Segment Open
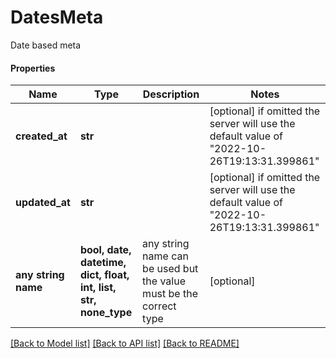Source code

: # DatesMeta

Date based meta

#### Properties
Name | Type | Description | Notes
------------ | ------------- | ------------- | -------------
**created_at** | **str** |  | [optional]  if omitted the server will use the default value of "2022-10-26T19:13:31.399861"
**updated_at** | **str** |  | [optional]  if omitted the server will use the default value of "2022-10-26T19:13:31.399861"
**any string name** | **bool, date, datetime, dict, float, int, list, str, none_type** | any string name can be used but the value must be the correct type | [optional]

[[Back to Model list]](../README.md#documentation-for-models) [[Back to API list]](../README.md#documentation-for-api-endpoints) [[Back to README]](../README.md)

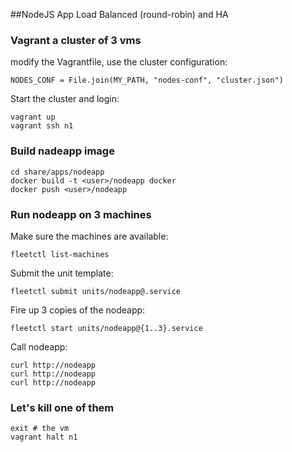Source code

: ##NodeJS App Load Balanced (round-robin) and HA

### Vagrant a cluster of 3 vms
modify the Vagrantfile, use the cluster configuration:

    NODES_CONF = File.join(MY_PATH, "nodes-conf", "cluster.json")

Start the cluster and login:

    vagrant up
    vagrant ssh n1

### Build nadeapp image
    cd share/apps/nodeapp
    docker build -t <user>/nodeapp docker
    docker push <user>/nodeapp
    
### Run nodeapp on 3 machines
Make sure the machines are available:
   
    fleetctl list-machines

Submit the unit template:

    fleetctl submit units/nodeapp@.service

Fire up 3 copies of the nodeapp:

    fleetctl start units/nodeapp@{1..3}.service

Call nodeapp:

    curl http://nodeapp
    curl http://nodeapp
    curl http://nodeapp

### Let's kill one of them
    exit # the vm
    vagrant halt n1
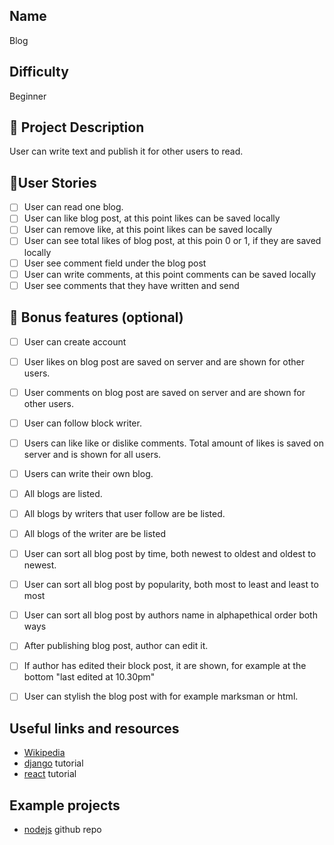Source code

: ## Name
Blog

## Difficulty 
Beginner

## 📝 Project Description
User can write text and publish it for other users to read. 
## 📑User Stories
- [ ] User can read one blog.
- [ ] User can like blog post, at this point likes can be saved locally
- [ ] User can remove like, at this point likes can be saved locally
- [ ] User can see total likes of blog post, at this poin 0 or 1, if they are saved locally
- [ ] User see comment field under the blog post
- [ ] User can write comments, at this point comments can be saved locally
- [ ] User see comments that they have written and send

## 🌟 Bonus features (optional)
- [ ] User can create account
- [ ] User likes on blog post are saved on server and are shown for other users.
- [ ] User comments on blog post are saved on server and are shown for other users.
- [ ] User can follow block writer.
- [ ] Users can like like or dislike comments. Total amount of likes is saved on server and is shown for all users.
- [ ] Users can write their own blog.
- [ ] All blogs are listed.
- [ ] All blogs by writers that user follow are be listed.
- [ ] All blogs of the writer are be listed
- [ ] User can sort all blog post by time, both newest to oldest and oldest to newest.
- [ ] User can sort all blog post by popularity, both most to least and least to most
- [ ] User can sort all blog post by authors name in alphapethical order both ways
- [ ] After publishing blog post, author can edit it.
- [ ] If author has edited their block post, it are shown, for example at the bottom "last edited at 10.30pm"
- [ ] User can stylish the blog post with for example marksman or html. 


## Useful links and resources
- [Wikipedia](https://en.wikipedia.org/wiki/Blog)
- [django](https://djangocentral.com/building-a-blog-application-with-django/) tutorial
- [react](https://dev.to/kingdavid/learn-react-hook-by-building-a-simple-blog-app-22i2) tutorial

## Example projects
- [nodejs](https://github.com/cosmicjs/simple-blog) github repo

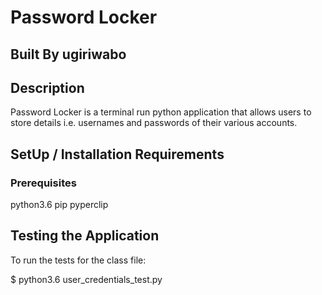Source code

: # Password Locker

## Built By ugiriwabo

## Description
Password Locker is a terminal run python application that allows users to store details i.e. usernames and passwords of their various accounts.

## SetUp / Installation Requirements

### Prerequisites
python3.6
pip
pyperclip

## Testing the Application
To run the tests for the class file:

  $ python3.6 user_credentials_test.py
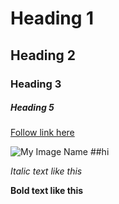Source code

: # Heading 1

## Heading 2

### Heading 3

##### Heading 5


[Follow link here](http://your.link/here)

![My Image Name](http://link/to/image.jpg)  ##hi 

_Italic text like this_

**Bold text like this**

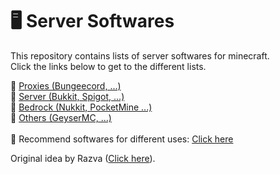 # 🖥 Server Softwares
This repository contains lists of server softwares for minecraft.
</br>
Click the links below to get to the different lists.

📕 <a href="PROXIES.md">Proxies (Bungeecord, ...)</a>
</br>
📗 <a href="SERVERS.md">Server (Bukkit, Spigot, ...)</a>
</br>
📙 <a href="BEDROCK.md">Bedrock (Nukkit, PocketMine ...)</a>
</br>
📘 <a href="OTHERS.md">Others (GeyserMC, ...)</a>
</br></br>
📀 Recommend softwares for different uses: <a href="RECOMMEND.md">Click here</a>

Original idea by Razva (<a href="https://gist.github.com/Razva/e7304fb80a210639107a35838dee2832">Click here</a>).
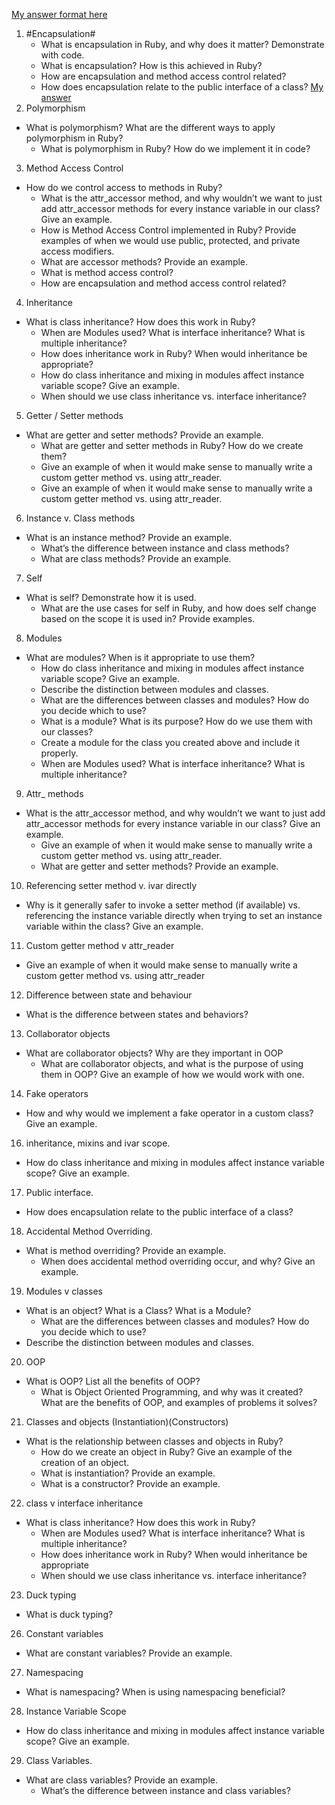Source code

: [My answer format here](https://github.com/SandyRodger/RB120_OOP/blob/main/07_assessment_prep/07_interview_concept_questions_and_answers/technique.rb)
1. #Encapsulation#
	- What is encapsulation in Ruby, and why does it matter? Demonstrate with code.
	- What is encapsulation? How is this achieved in Ruby?
	- How are encapsulation and method access control related?
	- How does encapsulation relate to the public interface of a class?
[My answer](https://github.com/SandyRodger/RB120_OOP/blob/main/07_assessment_prep/07_interview_concept_questions_and_answers/01_encapsulation.md)
2. Polymorphism
  - What is polymorphism? What are the different ways to apply polymorphism in Ruby?
	- What is polymorphism in Ruby? How do we implement it in code?
3. Method Access Control
  - How do we control access to methods in Ruby?
	- What is the attr_accessor method, and why wouldn’t we want to just add attr_accessor methods for every instance variable in our class? Give an example.
	- How is Method Access Control implemented in Ruby? Provide examples of when we would use public, protected, and private access modifiers.
	- What are accessor methods? Provide an example.
	- What is method access control?
	- How are encapsulation and method access control related?
4. Inheritance
  - What is class inheritance? How does this work in Ruby?
	- When are Modules used? What is interface inheritance? What is multiple inheritance?
	- How does inheritance work in Ruby? When would inheritance be appropriate?
	- How do class inheritance and mixing in modules affect instance variable scope? Give an example.
	- When should we use class inheritance vs. interface inheritance?
5. Getter / Setter methods
  - What are getter and setter methods? Provide an example.
	- What are getter and setter methods in Ruby? How do we create them?
	- Give an example of when it would make sense to manually write a custom getter method vs. using attr_reader.
	- Give an example of when it would make sense to manually write a custom getter method vs. using attr_reader.
6. Instance v. Class methods
  - What is an instance method? Provide an example.
	- What’s the difference between instance and class methods?
	- What are class methods? Provide an example.
7. Self
  - What is self? Demonstrate how it is used.
	- What are the use cases for self in Ruby, and how does self change based on the scope it is used in? Provide examples.
8. Modules
  - What are modules? When is it appropriate to use them?
	- How do class inheritance and mixing in modules affect instance variable scope? Give an example.
	- Describe the distinction between modules and classes.
	- What are the differences between classes and modules? How do you decide which to use?
	- What is a module? What is its purpose? How do we use them with our classes?
	- Create a module for the class you created above and include it properly.
	- When are Modules used? What is interface inheritance? What is multiple inheritance?
9. Attr_ methods
  - What is the attr_accessor method, and why wouldn’t we want to just add attr_accessor methods for every instance variable in our class? Give an example.
	- Give an example of when it would make sense to manually write a custom getter method vs. using attr_reader.
	- What are getter and setter methods? Provide an example.
10. Referencing setter method v. ivar directly
  - Why is it generally safer to invoke a setter method (if available) vs. referencing the instance variable directly when trying to set an instance variable within the class? Give an example.
11. Custom getter method v attr_reader
  - Give an example of when it would make sense to manually write a custom getter method vs. using attr_reader
12. Difference between state and behaviour 
  - What is the difference between states and behaviors?
13. Collaborator objects
  - What are collaborator objects? Why are they important in OOP
	- What are collaborator objects, and what is the purpose of using them in OOP? Give an example of how we would work with one.
14. Fake operators
  - How and why would we implement a fake operator in a custom class? Give an example.
16. inheritance, mixins and ivar scope.
  - How do class inheritance and mixing in modules affect instance variable scope? Give an example.
17. Public interface.
  - How does encapsulation relate to the public interface of a class?
18. Accidental Method Overriding.
  - What is method overriding? Provide an example.
	- When does accidental method overriding occur, and why? Give an example.
19. Modules v classes
  - What is an object? What is a Class? What is a Module?
	- What are the differences between classes and modules? How do you decide which to use?
  - Describe the distinction between modules and classes.
20. OOP
  - What is OOP? List all the benefits of OOP?
	- What is Object Oriented Programming, and why was it created? What are the benefits of OOP, and examples of problems it solves?
21. Classes and objects (Instantiation)(Constructors)
  - What is the relationship between classes and objects in Ruby?
	- How do we create an object in Ruby? Give an example of the creation of an object.
	- What is instantiation? Provide an example.
	- What is a constructor? Provide an example.
22. class v interface inheritance
  - What is class inheritance? How does this work in Ruby?
	- When are Modules used? What is interface inheritance? What is multiple inheritance?
	- How does inheritance work in Ruby? When would inheritance be appropriate
	- When should we use class inheritance vs. interface inheritance?
23. Duck typing
  - What is duck typing?
26. Constant variables
  - What are constant variables? Provide an example.
27. Namespacing
  - What is namespacing? When is using namespacing beneficial?
28. Instance Variable Scope
  - How do class inheritance and mixing in modules affect instance variable scope? Give an example.
29. Class Variables. 
  - What are class variables? Provide an example.
	- What’s the difference between instance and class variables?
Segment Closed
§ TO DO
Only lines with the word "blogs" are wanted, so copy each one from the records.

§ TASK ANSWER
- [ ] All blogs are listed.
- [ ] All blogs by writers that user follow are be listed.
- [ ] All blogs of the writer are be listed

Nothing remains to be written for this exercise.